その透き通った臓物は、僕にある決心を起こさせた。
「あ、祐兄、来た来た。ねえ、もうすぐお祭り始まっちゃうよ?」
「ごめん、押し入れの奥に仕舞い込んでいた」
「僕の部屋へ来て」
「うん。お邪魔します」
夏なのにひんやりとした空気が流れている。仏間を通り、久しぶりに七緒の部屋へと足を踏み入れた。僕が昔あげたおまけのシールや、二人で一緒に描いた絵が、壁に貼られたままだ。
「懐かしいな」
「でしょ? 祐兄はお菓子を食べないでシールばっかり集めてて、おばさんによく怒られてたよね」
「そうだったっけ」
「余ったお菓子や、だぶったシールを僕にくれたんだよ」
「なんだかごめんな」
「ううん、僕は嬉しかったの」
──ねえ。甚平の着方が分からないから、祐兄が着せて?
柔肌の下に透けて見える七緒の臓物。その美しい臓物は、死んでもなお僕を虜にする。僕は七緒の着ているシャツのボタンを一つずつ外し、脱がせた。
「ごめんな、七緒。逃げてごめん」
「ゆう、に」
甚平を着せるためではない。七緒に赦してもらうために、僕はその臓物に触れようとしている。

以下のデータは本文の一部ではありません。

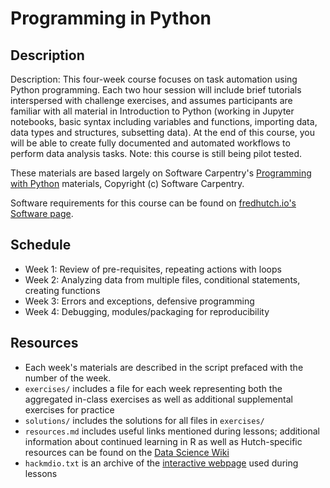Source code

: # Programming in Python

## Description

Description: This four-week course focuses on task automation using Python programming. Each two hour session will include brief tutorials interspersed with challenge exercises, and assumes participants are familiar with all material in Introduction to Python (working in Jupyter notebooks, basic syntax including variables and functions, importing data, data types and structures, subsetting data). At the end of this course, you will be able to create fully documented and automated workflows to perform data analysis tasks. Note: this course is still being pilot tested.

These materials are based largely on Software Carpentry's [Programming with Python](http://swcarpentry.github.io/python-novice-inflammation/) materials, Copyright (c) Software Carpentry.

Software requirements for this course can be found on [fredhutch.io's Software page](http://www.fredhutch.io/software/).


## Schedule

* Week 1: Review of pre-requisites, repeating actions with loops
* Week 2: Analyzing data from multiple files, conditional statements, creating functions
* Week 3: Errors and exceptions, defensive programming
* Week 4: Debugging, modules/packaging for reproducibility


## Resources

* Each week's materials are described in the script prefaced with the number of the week.
* `exercises/` includes a file for each week representing both the aggregated in-class exercises as well as additional
supplemental exercises for practice
* `solutions/` includes the solutions for all files in `exercises/`
* `resources.md` includes useful links mentioned during lessons; additional information about continued learning in R as well as Hutch-specific resources can be found on the [Data Science Wiki](https://sciwiki.fredhutch.org/bioinformatics/prog_overview/)
* `hackmdio.txt` is an archive of the [interactive webpage](https://hackmd.io) used during lessons
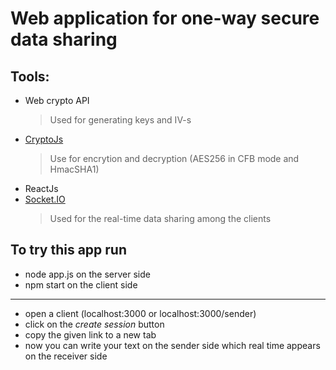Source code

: # Web application for one-way secure data sharing

## Tools:
* Web crypto API
  > Used for generating keys and IV-s
* [CryptoJs]( https://code.google.com/archive/p/crypto-js/)
  > Use for encrytion and decryption (AES256 in CFB mode and HmacSHA1)
* ReactJs
* [Socket.IO](https://socket.io/)
  > Used for the real-time data sharing among the clients

## To try this app run
* node app.js on the server side 
* npm start on the client side 

***

* open a client (localhost:3000 or localhost:3000/sender)
* click on the _create session_ button
* copy the given link to a new tab
* now you can write your text on the sender side which real time appears on the receiver side
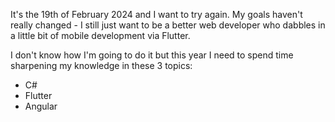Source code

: It's the 19th of February 2024 and I want to try again. My goals haven't really changed - I still just want to be a better web developer who dabbles in a little bit of mobile development via Flutter.

I don't know how I'm going to do it but this year I need to spend time sharpening my knowledge in these 3 topics:
- C#
- Flutter
- Angular
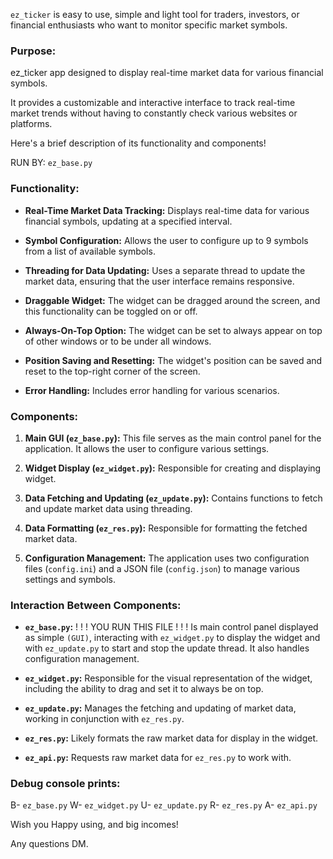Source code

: 
`ez_ticker` is easy to use, simple and light tool for traders, investors, or financial enthusiasts who want to monitor specific market symbols.

### Purpose:

ez_ticker app designed to display real-time market data for various financial symbols.

It provides a customizable and interactive interface to track real-time market trends without having to constantly check various websites or platforms.

Here's a brief description of its functionality and components!

RUN BY: `ez_base.py`

### Functionality:

- **Real-Time Market Data Tracking:**
        Displays real-time data for various financial symbols, updating at a specified interval.

- **Symbol Configuration:**
        Allows the user to configure up to 9 symbols from a list of available symbols.

- **Threading for Data Updating:**
        Uses a separate thread to update the market data, ensuring that the user interface remains responsive.
  
- **Draggable Widget:**
        The widget can be dragged around the screen, and this functionality can be toggled on or off.

- **Always-On-Top Option:**
        The widget can be set to always appear on top of other windows or to be under all windows.

- **Position Saving and Resetting:**
        The widget's position can be saved and reset to the top-right corner of the screen.

- **Error Handling:**
        Includes error handling for various scenarios.


### Components:

1. **Main GUI (`ez_base.py`):**
          This file serves as the main control panel for the application.
          It allows the user to configure various settings.
   
3. **Widget Display (`ez_widget.py`):**
         Responsible for creating and displaying widget.

4. **Data Fetching and Updating (`ez_update.py`):**
         Contains functions to fetch and update market data using threading.

6. **Data Formatting (`ez_res.py`):**
         Responsible for formatting the fetched market data.

8. **Configuration Management:**
         The application uses two configuration files (`config.ini`) and a JSON file (`config.json`) to manage various settings and symbols.


### Interaction Between Components:

- **`ez_base.py`:**
                  !        !        !        YOU RUN THIS FILE        !        !        !
                  Is main control panel displayed as simple `(GUI)`, interacting with `ez_widget.py` to display the widget and with `ez_update.py` to start and stop the update thread.
                  It also handles configuration management.

- **`ez_widget.py`:**
                    Responsible for the visual representation of the widget, including the ability to drag and set it to always be on top.

- **`ez_update.py`:**
                    Manages the fetching and updating of market data, working in conjunction with `ez_res.py`.

- **`ez_res.py`:**
                    Likely formats the raw market data for display in the widget.

- **`ez_api.py`:**
                    Requests raw market data for `ez_res.py` to work with.

### Debug console prints: 
B- `ez_base.py`
W- `ez_widget.py`
U- `ez_update.py`
R- `ez_res.py`
A- `ez_api.py`

Wish you Happy using, and big incomes!

Any questions DM.
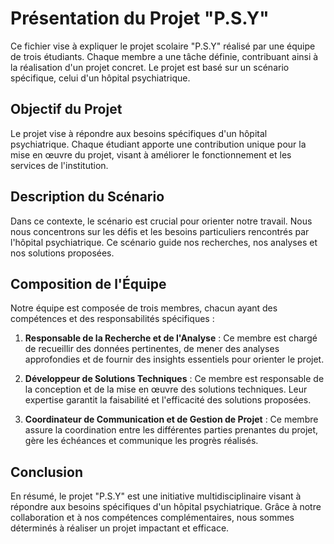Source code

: # Présentation du Projet "P.S.Y"

Ce fichier vise à expliquer le projet scolaire "P.S.Y" réalisé par une équipe de trois étudiants. Chaque membre a une tâche définie, contribuant ainsi à la réalisation d'un projet concret. Le projet est basé sur un scénario spécifique, celui d'un hôpital psychiatrique.

## Objectif du Projet

Le projet vise à répondre aux besoins spécifiques d'un hôpital psychiatrique. Chaque étudiant apporte une contribution unique pour la mise en œuvre du projet, visant à améliorer le fonctionnement et les services de l'institution.

## Description du Scénario

Dans ce contexte, le scénario est crucial pour orienter notre travail. Nous nous concentrons sur les défis et les besoins particuliers rencontrés par l'hôpital psychiatrique. Ce scénario guide nos recherches, nos analyses et nos solutions proposées.

## Composition de l'Équipe

Notre équipe est composée de trois membres, chacun ayant des compétences et des responsabilités spécifiques :

1. **Responsable de la Recherche et de l'Analyse** : Ce membre est chargé de recueillir des données pertinentes, de mener des analyses approfondies et de fournir des insights essentiels pour orienter le projet.

2. **Développeur de Solutions Techniques** : Ce membre est responsable de la conception et de la mise en œuvre des solutions techniques. Leur expertise garantit la faisabilité et l'efficacité des solutions proposées.

3. **Coordinateur de Communication et de Gestion de Projet** : Ce membre assure la coordination entre les différentes parties prenantes du projet, gère les échéances et communique les progrès réalisés.

## Conclusion

En résumé, le projet "P.S.Y" est une initiative multidisciplinaire visant à répondre aux besoins spécifiques d'un hôpital psychiatrique. Grâce à notre collaboration et à nos compétences complémentaires, nous sommes déterminés à réaliser un projet impactant et efficace.
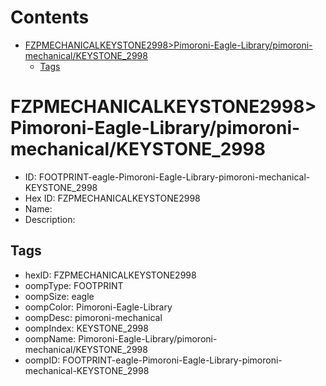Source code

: 



Contents
========

* [FZPMECHANICALKEYSTONE2998>Pimoroni-Eagle-Library/pimoroni-mechanical/KEYSTONE_2998](#fzpmechanicalkeystone2998pimoroni-eagle-librarypimoroni-mechanicalkeystone_2998)
	* [Tags](#tags)

# FZPMECHANICALKEYSTONE2998>Pimoroni-Eagle-Library/pimoroni-mechanical/KEYSTONE_2998

- ID: FOOTPRINT-eagle-Pimoroni-Eagle-Library-pimoroni-mechanical-KEYSTONE_2998
- Hex ID: FZPMECHANICALKEYSTONE2998
- Name: 
- Description: 

## Tags

- hexID: FZPMECHANICALKEYSTONE2998
- oompType: FOOTPRINT
- oompSize: eagle
- oompColor: Pimoroni-Eagle-Library
- oompDesc: pimoroni-mechanical
- oompIndex: KEYSTONE_2998
- oompName: Pimoroni-Eagle-Library/pimoroni-mechanical/KEYSTONE_2998
- oompID: FOOTPRINT-eagle-Pimoroni-Eagle-Library-pimoroni-mechanical-KEYSTONE_2998
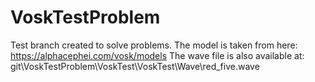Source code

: # VoskTestProblem
Test branch created to solve problems.
The model is taken from here: https://alphacephei.com/vosk/models
The wave file is also available at: git\VoskTestProblem\VoskTest\VoskTest\Wave\red_five.wave
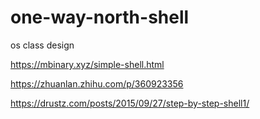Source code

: # one-way-north-shell
 os class design



https://mbinary.xyz/simple-shell.html

https://zhuanlan.zhihu.com/p/360923356

https://drustz.com/posts/2015/09/27/step-by-step-shell1/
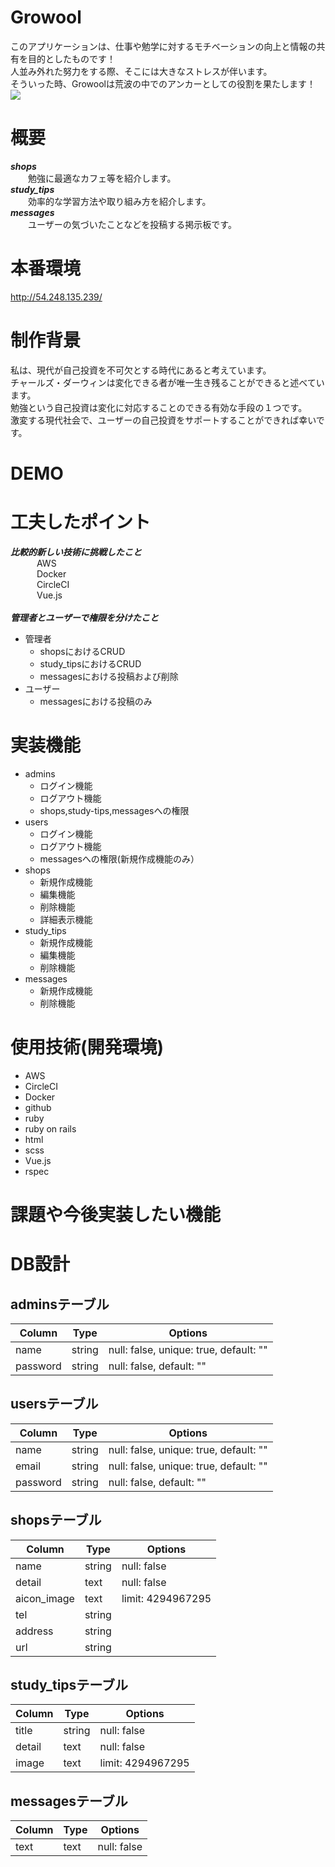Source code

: # Growool
このアプリケーションは、仕事や勉学に対するモチベーションの向上と情報の共有を目的としたものです！<br>
人並み外れた努力をする際、そこには大きなストレスが伴います。<br>
そういった時、Growoolは荒波の中でのアンカーとしての役割を果たします！<br>
<img src="https://user-images.githubusercontent.com/60077451/91671213-b9368580-eb5f-11ea-9fde-26d9255e1d61.png">


# 概要
___shops___<br>
&emsp;&emsp;勉強に最適なカフェ等を紹介します。<br>
___study_tips___<br>
&emsp;&emsp;効率的な学習方法や取り組み方を紹介します。<br>
___messages___<br>
&emsp;&emsp;ユーザーの気づいたことなどを投稿する掲示板です。

# 本番環境
http://54.248.135.239/

# 制作背景
私は、現代が自己投資を不可欠とする時代にあると考えています。<br>
チャールズ・ダーウィンは変化できる者が唯一生き残ることができると述べています。<br>
勉強という自己投資は変化に対応することのできる有効な手段の１つです。<br>
激変する現代社会で、ユーザーの自己投資をサポートすることができれば幸いです。

# DEMO


# 工夫したポイント
___比較的新しい技術に挑戦したこと___<br>
&emsp;&emsp;&emsp;AWS<br>
&emsp;&emsp;&emsp;Docker<br>
&emsp;&emsp;&emsp;CircleCI<br>
&emsp;&emsp;&emsp;Vue.js<br>
&emsp;<br>
___管理者とユーザーで権限を分けたこと___<br>
- 管理者<br>
    - shopsにおけるCRUD<br>
    - study_tipsにおけるCRUD<br>
    - messagesにおける投稿および削除<br>
- ユーザー<br>
    - messagesにおける投稿のみ<br>

# 実装機能
- admins
   - ログイン機能
   - ログアウト機能
   - shops,study-tips,messagesへの権限
- users
   - ログイン機能
   - ログアウト機能
   - messagesへの権限(新規作成機能のみ）
- shops
   - 新規作成機能
   - 編集機能
   - 削除機能
   - 詳細表示機能
- study_tips
   - 新規作成機能
   - 編集機能
   - 削除機能
- messages
   - 新規作成機能
   - 削除機能

# 使用技術(開発環境)
- AWS
- CircleCI
- Docker
- github
- ruby
- ruby on rails
- html
- scss
- Vue.js
- rspec


# 課題や今後実装したい機能





# DB設計

## adminsテーブル
|Column|Type|Options|
|------|----|-------|
|name|string|null: false, unique: true, default: ""|
|password|string|null: false, default: ""|

## usersテーブル
|Column|Type|Options|
|------|----|-------|
|name|string|null: false, unique: true, default: ""|
|email|string|null: false, unique: true, default: ""|
|password|string|null: false, default: ""|

## shopsテーブル
|Column|Type|Options|
|------|----|-------|
|name|string|null: false|
|detail|text|null: false|
|aicon_image|text|limit: 4294967295|
|tel|string||
|address|string||
|url|string||

## study_tipsテーブル
|Column|Type|Options|
|------|----|-------|
|title|string|null: false|
|detail|text|null: false|
|image|text|limit: 4294967295|

## messagesテーブル
|Column|Type|Options|
|------|----|-------|
|text|text|null: false|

進路の話をしてからというもの、七緒はこの部屋に僕を誘っては接触を強請るようになり、それは次第にエスカレートしていった。
そう仕向けたのは僕なのに、僕は一線を越えることを躊躇い、のらりくらりとかわし続けた。僕は七緒から逃げたのだ。
七緒の最後の表情は知らない。僕がこの町を離れ遠くの大学へ進学して以来、七緒と会うことは一度もなかったからだ。
大学生活と就職活動に追われる中、七緒が大きな街へ出掛けては夜遊びをしているという話をちらりと聞いたが、それすらも記憶の隅に追いやってしまうほどに、僕は僕自身のことで精いっぱいになっていた。